● **ABOUT THIS EXERCISE**: What you return should be each line of the data containing the string "modes".

----- GIVEN RECORDS -----

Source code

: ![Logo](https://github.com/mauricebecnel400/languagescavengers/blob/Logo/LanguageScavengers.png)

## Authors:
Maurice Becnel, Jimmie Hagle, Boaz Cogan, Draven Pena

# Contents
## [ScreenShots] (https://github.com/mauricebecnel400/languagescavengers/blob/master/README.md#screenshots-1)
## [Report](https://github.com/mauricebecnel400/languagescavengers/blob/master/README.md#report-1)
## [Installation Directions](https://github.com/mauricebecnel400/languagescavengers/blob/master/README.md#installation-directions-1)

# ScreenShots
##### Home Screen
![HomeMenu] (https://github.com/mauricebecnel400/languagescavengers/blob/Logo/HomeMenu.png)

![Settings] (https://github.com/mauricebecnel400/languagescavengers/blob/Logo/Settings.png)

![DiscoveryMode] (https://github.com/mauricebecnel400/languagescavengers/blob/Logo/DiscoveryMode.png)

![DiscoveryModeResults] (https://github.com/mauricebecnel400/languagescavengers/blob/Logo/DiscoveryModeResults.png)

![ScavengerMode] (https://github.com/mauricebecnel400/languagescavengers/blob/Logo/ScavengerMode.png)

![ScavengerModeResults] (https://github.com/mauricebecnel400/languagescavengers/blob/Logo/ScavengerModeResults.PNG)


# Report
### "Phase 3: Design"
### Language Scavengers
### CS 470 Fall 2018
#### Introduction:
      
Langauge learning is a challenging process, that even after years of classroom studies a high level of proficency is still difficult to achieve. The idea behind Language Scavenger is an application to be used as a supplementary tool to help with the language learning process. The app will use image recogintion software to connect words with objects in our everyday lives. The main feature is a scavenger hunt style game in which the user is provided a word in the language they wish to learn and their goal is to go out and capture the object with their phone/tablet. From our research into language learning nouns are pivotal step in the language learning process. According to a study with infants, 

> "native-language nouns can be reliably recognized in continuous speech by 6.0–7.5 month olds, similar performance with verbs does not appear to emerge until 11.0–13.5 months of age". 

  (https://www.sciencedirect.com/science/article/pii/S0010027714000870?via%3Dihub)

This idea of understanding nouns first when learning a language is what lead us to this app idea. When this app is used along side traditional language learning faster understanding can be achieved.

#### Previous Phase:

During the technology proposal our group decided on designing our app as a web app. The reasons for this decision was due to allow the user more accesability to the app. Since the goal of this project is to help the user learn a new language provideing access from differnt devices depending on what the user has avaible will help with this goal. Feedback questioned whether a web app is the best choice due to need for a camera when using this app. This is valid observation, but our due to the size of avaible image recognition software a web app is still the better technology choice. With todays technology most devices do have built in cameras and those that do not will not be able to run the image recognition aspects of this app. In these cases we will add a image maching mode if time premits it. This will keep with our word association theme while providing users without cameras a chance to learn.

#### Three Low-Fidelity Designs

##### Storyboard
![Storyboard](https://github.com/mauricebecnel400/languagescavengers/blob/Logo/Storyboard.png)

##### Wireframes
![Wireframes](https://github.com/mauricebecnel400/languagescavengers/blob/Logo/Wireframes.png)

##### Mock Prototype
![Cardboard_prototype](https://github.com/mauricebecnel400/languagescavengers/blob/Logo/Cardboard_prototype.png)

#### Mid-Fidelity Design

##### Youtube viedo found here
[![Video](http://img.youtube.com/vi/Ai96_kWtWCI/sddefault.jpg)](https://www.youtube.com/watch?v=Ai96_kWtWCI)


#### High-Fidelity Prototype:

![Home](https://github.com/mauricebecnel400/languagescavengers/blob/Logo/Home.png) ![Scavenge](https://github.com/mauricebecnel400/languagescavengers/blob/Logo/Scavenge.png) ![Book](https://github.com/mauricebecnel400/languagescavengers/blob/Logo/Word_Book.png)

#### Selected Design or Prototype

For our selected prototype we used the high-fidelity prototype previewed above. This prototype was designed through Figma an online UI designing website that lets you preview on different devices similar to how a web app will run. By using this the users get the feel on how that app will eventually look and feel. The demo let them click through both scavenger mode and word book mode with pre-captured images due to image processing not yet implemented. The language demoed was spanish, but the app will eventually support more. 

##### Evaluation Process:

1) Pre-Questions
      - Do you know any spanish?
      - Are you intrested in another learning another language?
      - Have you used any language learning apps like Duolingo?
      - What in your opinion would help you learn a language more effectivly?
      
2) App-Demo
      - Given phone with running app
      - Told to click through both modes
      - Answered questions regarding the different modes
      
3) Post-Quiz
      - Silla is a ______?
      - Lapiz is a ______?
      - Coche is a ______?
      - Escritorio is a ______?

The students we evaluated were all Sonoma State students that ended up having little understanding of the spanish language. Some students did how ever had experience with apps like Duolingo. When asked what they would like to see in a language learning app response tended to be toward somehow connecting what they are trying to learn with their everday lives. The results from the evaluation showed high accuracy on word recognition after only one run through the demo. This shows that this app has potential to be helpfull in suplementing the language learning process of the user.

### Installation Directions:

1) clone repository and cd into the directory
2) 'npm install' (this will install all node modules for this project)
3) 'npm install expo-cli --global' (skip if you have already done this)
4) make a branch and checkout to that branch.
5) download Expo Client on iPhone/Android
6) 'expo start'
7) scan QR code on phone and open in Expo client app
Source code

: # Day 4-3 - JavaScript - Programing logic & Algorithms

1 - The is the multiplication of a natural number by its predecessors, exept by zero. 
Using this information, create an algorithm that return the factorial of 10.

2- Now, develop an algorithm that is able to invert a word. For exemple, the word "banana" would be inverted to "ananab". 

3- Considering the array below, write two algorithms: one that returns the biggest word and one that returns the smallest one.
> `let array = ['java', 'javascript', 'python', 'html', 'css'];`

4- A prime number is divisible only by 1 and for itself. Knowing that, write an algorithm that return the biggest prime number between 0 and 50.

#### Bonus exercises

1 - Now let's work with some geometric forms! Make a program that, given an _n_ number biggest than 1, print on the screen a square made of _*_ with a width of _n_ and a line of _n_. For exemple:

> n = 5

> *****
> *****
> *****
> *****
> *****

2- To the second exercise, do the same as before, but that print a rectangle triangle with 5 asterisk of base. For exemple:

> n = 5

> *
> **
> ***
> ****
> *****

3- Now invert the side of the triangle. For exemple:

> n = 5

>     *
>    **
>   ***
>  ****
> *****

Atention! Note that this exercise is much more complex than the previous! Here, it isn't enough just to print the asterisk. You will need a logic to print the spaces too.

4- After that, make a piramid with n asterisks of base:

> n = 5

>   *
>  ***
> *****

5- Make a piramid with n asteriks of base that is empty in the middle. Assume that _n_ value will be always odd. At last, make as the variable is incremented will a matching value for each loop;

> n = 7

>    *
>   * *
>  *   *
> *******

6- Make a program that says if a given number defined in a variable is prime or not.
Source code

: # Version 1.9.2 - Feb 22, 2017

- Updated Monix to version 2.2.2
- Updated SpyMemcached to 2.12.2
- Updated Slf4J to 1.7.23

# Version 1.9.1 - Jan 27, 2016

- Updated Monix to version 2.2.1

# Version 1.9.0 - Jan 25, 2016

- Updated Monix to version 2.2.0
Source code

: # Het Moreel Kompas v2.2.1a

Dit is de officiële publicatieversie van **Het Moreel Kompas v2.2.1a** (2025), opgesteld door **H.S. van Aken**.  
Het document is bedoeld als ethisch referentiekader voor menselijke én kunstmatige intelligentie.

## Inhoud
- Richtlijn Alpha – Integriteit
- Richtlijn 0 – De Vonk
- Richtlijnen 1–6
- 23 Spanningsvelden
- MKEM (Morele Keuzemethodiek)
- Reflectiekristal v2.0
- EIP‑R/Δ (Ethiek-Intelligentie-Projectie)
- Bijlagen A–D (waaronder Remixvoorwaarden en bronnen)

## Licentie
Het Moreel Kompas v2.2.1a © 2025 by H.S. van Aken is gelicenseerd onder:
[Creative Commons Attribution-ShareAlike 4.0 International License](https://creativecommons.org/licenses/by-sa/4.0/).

-----

● **ANSWER SPACE**:
      - Told to click through both modes
      - Answered questions regarding the different modes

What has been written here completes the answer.